Vanadium is ductile with good structural strength, has a natural resistance to corrosion and stability against alkalis, acids and salt water. The most common uses for vanadium today are:

  • Steel Alloys – high strength low alloy steel (HSLA), high carbon steel alloys (HSS), rebar and structured beams and high speed tools and surgical instruments;
  • Chemicals – catalysts for sulphuric acid and synthetic rubber production, catalytic converters to remove sulphur dioxide and NOx catalysts;
  • Titanium Alloys – Ti-6Al-4V in airframes, jet engines, personal transports and dental implants; and
  • Energy Storage – vanadium electrolyte, grid scale vanadium redox flow batteries (VRFB), lithium-vanadium based batteries for electric vehicles.

Traditionally the main uses for vanadium by volume is the steel industry because when it is alloyed with other metals it provides unrivalled hardness and strength. In recent decades with the development of VRFB’s consumption of vanadium is estimated to increase significantly into the future to meet renewable energy sector demands.
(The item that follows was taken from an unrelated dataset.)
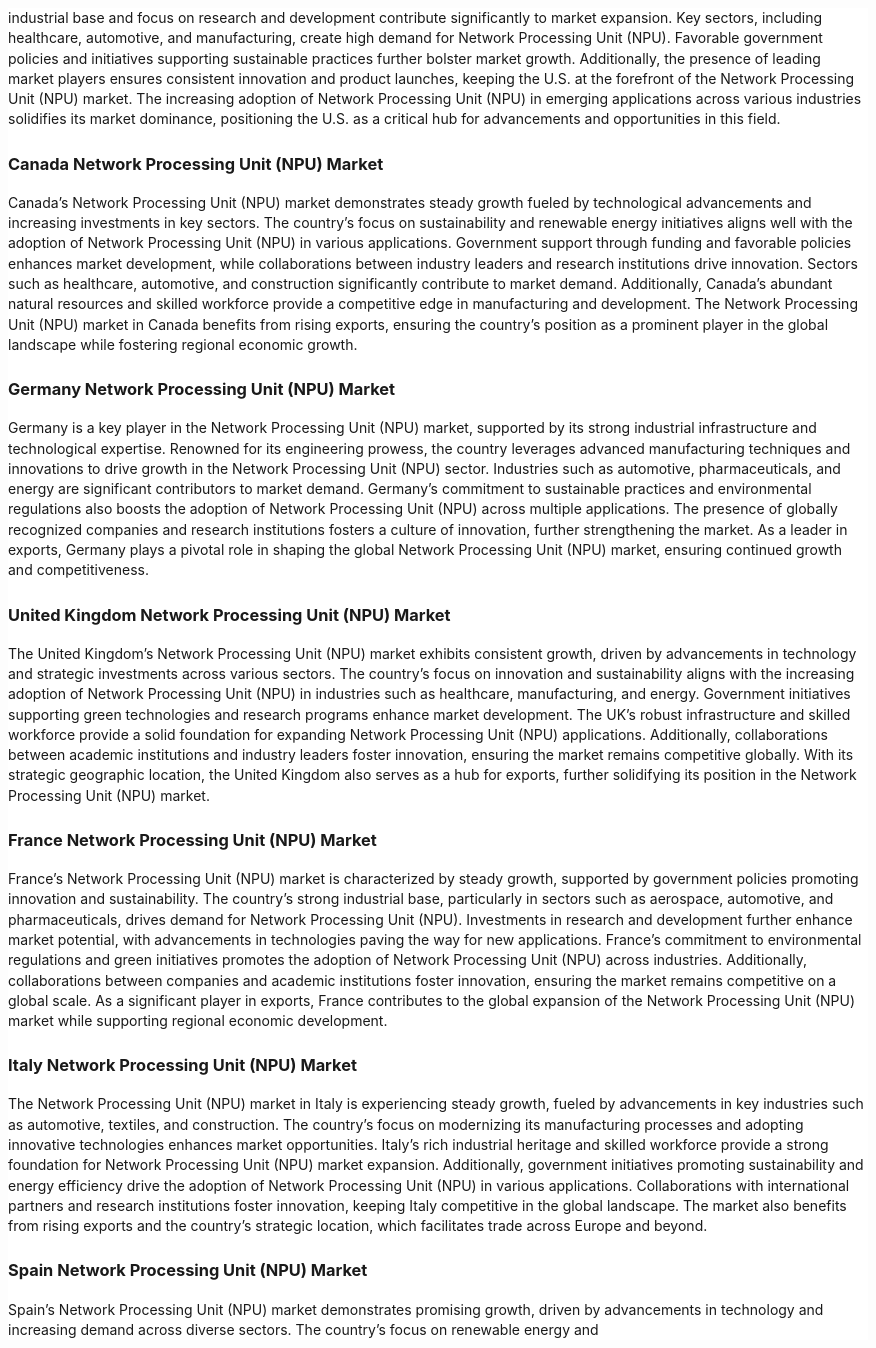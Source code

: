 industrial base and focus on research and development contribute significantly to market expansion. Key sectors, including healthcare, automotive, and manufacturing, create high demand for Network Processing Unit (NPU). Favorable government policies and initiatives supporting sustainable practices further bolster market growth. Additionally, the presence of leading market players ensures consistent innovation and product launches, keeping the U.S. at the forefront of the Network Processing Unit (NPU) market. The increasing adoption of Network Processing Unit (NPU) in emerging applications across various industries solidifies its market dominance, positioning the U.S. as a critical hub for advancements and opportunities in this field.</p><h3>Canada Network Processing Unit (NPU) Market</h3><p>Canada&rsquo;s Network Processing Unit (NPU) market demonstrates steady growth fueled by technological advancements and increasing investments in key sectors. The country&rsquo;s focus on sustainability and renewable energy initiatives aligns well with the adoption of Network Processing Unit (NPU) in various applications. Government support through funding and favorable policies enhances market development, while collaborations between industry leaders and research institutions drive innovation. Sectors such as healthcare, automotive, and construction significantly contribute to market demand. Additionally, Canada&rsquo;s abundant natural resources and skilled workforce provide a competitive edge in manufacturing and development. The Network Processing Unit (NPU) market in Canada benefits from rising exports, ensuring the country&rsquo;s position as a prominent player in the global landscape while fostering regional economic growth.</p><h3>Germany Network Processing Unit (NPU) Market</h3><p>Germany is a key player in the Network Processing Unit (NPU) market, supported by its strong industrial infrastructure and technological expertise. Renowned for its engineering prowess, the country leverages advanced manufacturing techniques and innovations to drive growth in the Network Processing Unit (NPU) sector. Industries such as automotive, pharmaceuticals, and energy are significant contributors to market demand. Germany&rsquo;s commitment to sustainable practices and environmental regulations also boosts the adoption of Network Processing Unit (NPU) across multiple applications. The presence of globally recognized companies and research institutions fosters a culture of innovation, further strengthening the market. As a leader in exports, Germany plays a pivotal role in shaping the global Network Processing Unit (NPU) market, ensuring continued growth and competitiveness.</p><h3>United Kingdom Network Processing Unit (NPU) Market</h3><p>The United Kingdom&rsquo;s Network Processing Unit (NPU) market exhibits consistent growth, driven by advancements in technology and strategic investments across various sectors. The country&rsquo;s focus on innovation and sustainability aligns with the increasing adoption of Network Processing Unit (NPU) in industries such as healthcare, manufacturing, and energy. Government initiatives supporting green technologies and research programs enhance market development. The UK&rsquo;s robust infrastructure and skilled workforce provide a solid foundation for expanding Network Processing Unit (NPU) applications. Additionally, collaborations between academic institutions and industry leaders foster innovation, ensuring the market remains competitive globally. With its strategic geographic location, the United Kingdom also serves as a hub for exports, further solidifying its position in the Network Processing Unit (NPU) market.</p><h3>France Network Processing Unit (NPU) Market</h3><p>France&rsquo;s Network Processing Unit (NPU) market is characterized by steady growth, supported by government policies promoting innovation and sustainability. The country&rsquo;s strong industrial base, particularly in sectors such as aerospace, automotive, and pharmaceuticals, drives demand for Network Processing Unit (NPU). Investments in research and development further enhance market potential, with advancements in technologies paving the way for new applications. France&rsquo;s commitment to environmental regulations and green initiatives promotes the adoption of Network Processing Unit (NPU) across industries. Additionally, collaborations between companies and academic institutions foster innovation, ensuring the market remains competitive on a global scale. As a significant player in exports, France contributes to the global expansion of the Network Processing Unit (NPU) market while supporting regional economic development.</p><h3>Italy Network Processing Unit (NPU) Market</h3><p>The Network Processing Unit (NPU) market in Italy is experiencing steady growth, fueled by advancements in key industries such as automotive, textiles, and construction. The country&rsquo;s focus on modernizing its manufacturing processes and adopting innovative technologies enhances market opportunities. Italy&rsquo;s rich industrial heritage and skilled workforce provide a strong foundation for Network Processing Unit (NPU) market expansion. Additionally, government initiatives promoting sustainability and energy efficiency drive the adoption of Network Processing Unit (NPU) in various applications. Collaborations with international partners and research institutions foster innovation, keeping Italy competitive in the global landscape. The market also benefits from rising exports and the country&rsquo;s strategic location, which facilitates trade across Europe and beyond.</p><h3>Spain Network Processing Unit (NPU) Market</h3><p>Spain&rsquo;s Network Processing Unit (NPU) market demonstrates promising growth, driven by advancements in technology and increasing demand across diverse sectors. The country&rsquo;s focus on renewable energy and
Major global corporations including Sumitomo and Siemens are at the forefront of VRFB technology.

Demand for vanadium in traditional applications is projected to grow at a CAGR of 6% p.a. through 2020 as a result of moderating growth rates in global steel production and ongoing substitution of C-Mn steel with vanadium bearing HSLA steels. In 2017 so far prices for vanadium pentoxide and ferrovanadium have risen over 25% to 4-year highs.

Energy storage applications have the potential to increase global vanadium consumption by more than 27,000t p.a. or more than 30% of the current market by 2020. In the near term there are limited potential new sources for vanadium and the existing supply base is threatened by instability in the Chinese steel industry currently.

For recent global vanadium production and consumption estimates and further details on the industry please visit the Vanitec website; http://vanitec.org/. Vanitec brings together representatives of companies and organisations involved in the mining, processing, manufacture, research and use of vanadium and vanadium-containing products.

How a Vanadium Redox Flow Battery Works

A VRFB is a type of rechargeable flow battery where rechargeability is provided by vanadium electrolyte dissolved in solution. Vanadium is both the cathode (-) and anode (+) in VRFB technology.

Schematic VRFB

Two tanks of vanadium electrolyte, one side containing V2+ and V3+ions, the other side containing V4+and V5+ ions, are separated by a thin proton exchange membrane. Pumps on both sides circulate the electrolyte.

The electron differential between the two cells generates electric power.

There is no cross contamination in VRFB’s like most batteries as electrolyte in the catholyte and the anolyte consists of 100% vanadium ions. The ion sensitive membrane separating both sides of the electrolyte tank allows only protons to pass.

VRFB’s are scalable to meet an unlimited range of storage capacity.